An analysis of the claimed refunds would include, among other things: the discrete nature of each claim, notice, sanctions for a failure to pay, forms of protest, and nature of other coercive influences exercised by the Town resulting in more than mere economic inconvenience. Merely voicing *428concerns in a private or public forum does not support a claim for payment under protest. More is required to overcome the presumption of voluntariness that attaches to such payments. Otherwise, the mere specter of a refund would have a chilling effect on the way in which local deliberative bodies fund the operations of municipal government.

While the Town, in furnishing water and sewer to out-of-town customers functions in a way similar to a monopolistic private utility, it is not. Thus, any reliance upon authorities that address outcomes based upon a contractual delivery of service are inapposite to the instant situation. The case of Prince George Sewerage & Water Co. v. Bexley Ltd. Partnership, 247 Va. 372 (1994), while concerned with a challenge to water and sewer rates charged to its customers, does not apply to the instant case. The fee for utility service in that case was charged by a non-public service corporation and was determined by a complicated contractual formula. No such contract exists in this case.

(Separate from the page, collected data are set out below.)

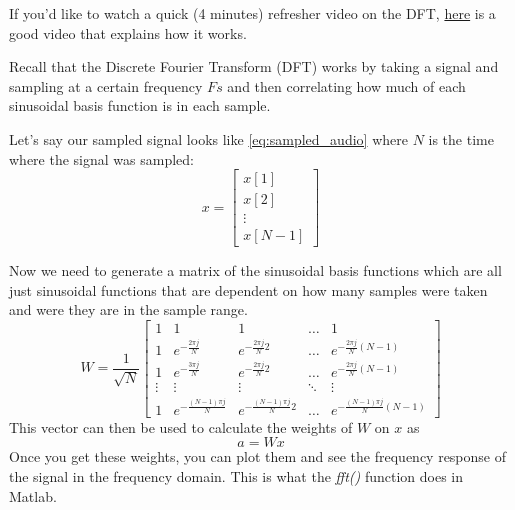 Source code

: \documentclass{tufte-handout}
\begin{document}
If you'd like to watch a quick (4 minutes) refresher video on the DFT, \href{https://www.youtube.com/watch?v=h6QJLx22zrE}{here} is a good video that explains how it works.

Recall that the Discrete Fourier Transform (DFT) works by taking a signal and sampling at a certain frequency $Fs$ and then correlating how much of each sinusoidal basis function is in each sample. 

Let's say our sampled signal looks like \ref{eq:sampled_audio} where $N$ is the time where the signal was sampled:
\begin{equation}\label{eq:sampled_audio}
    x=
\begin{bmatrix}
    x[1]       \\
    x[2]       \\
    \vdots \\
    x[N-1]
\end{bmatrix}
\end{equation}

Now we need to generate a matrix of the sinusoidal basis functions which are all just sinusoidal functions that are dependent on how many samples were taken and were they are in the sample range.
\begin{equation}\label{eq:basis_fns}
    W=\dfrac{1}{\sqrt{N}}
\begin{bmatrix}
    1 & 1 & 1 & \dots  & 1 \\
    1 & e^{-\frac{2 \pi j}{N}} & e^{-\frac{2 \pi j}{N}2} & \dots  & e^{-\frac{2 \pi j}{N}(N-1)} \\
    1 & e^{-\frac{3 \pi j}{N}} & e^{-\frac{2 \pi j}{N}2} & \dots  & e^{-\frac{2 \pi j}{N}(N-1)} \\
    \vdots & \vdots & \vdots & \ddots & \vdots \\
    1 & e^{-\frac{(N-1) \pi j}{N}} & e^{-\frac{(N-1) \pi j}{N}2} & \dots  & e^{-\frac{(N-1) \pi j}{N}(N-1)}
\end{bmatrix}
\end{equation}
This vector can then be used to calculate the weights of $W$ on $x$ as
\begin{equation}
a = W x
\end{equation}
Once you get these weights, you can plot them and see the frequency response of the signal in the frequency domain. This is what the \textit{fft()} function does in Matlab.
\end{document}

Lastly, the Court has previously observed that, in the event the fees for water and sewer service charged out-of-town customers are unlawful, then the Court would not determine the sewer and water rates to be charged, but instead, would make a finding as to the lawfulness of the fees charged and leave the matter of the rates to be charged to the discretion of the Town Council with instruction respecting the conclusions reached by the Court as to why such fees are determined to be unlawful.

This Court has no legislative grant to determine the rate to be charged by the Town. Any attempt to do so would be an unfounded expansion on the power of the judiciary.

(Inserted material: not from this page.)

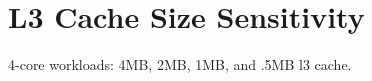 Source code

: \section{L3 Cache Size Sensitivity}
\label{sec:results:l2size_sensitivity}

4-core workloads: 4MB, 2MB, 1MB, and .5MB l3 cache.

During the course of the trial, the Court received a number of exhibits and heard the testimony of both lay and expert witnesses. A consideration of that testimony is helpful to a consideration of both the reasonableness of the Town’s action in approving the surcharge for out-of-town customers and, should the Court determine the rate to be unreasonable, then, whether a refund to any one or more of the plaintiffs is justified.

Brian L. Shiflett

Brian L. Shiflett, a plaintiff in the case, testified that, although he is not currently a resident of the Commonwealth of Virginia, he was until September 2008 a resident homeowner in the River Creek subdivision located outside the corporate limits of the Town of Leesburg. He noted that other than water and sewer service, he received no other services from the Town. His payments for the service were timely made, and he has no delinquency in his payment history.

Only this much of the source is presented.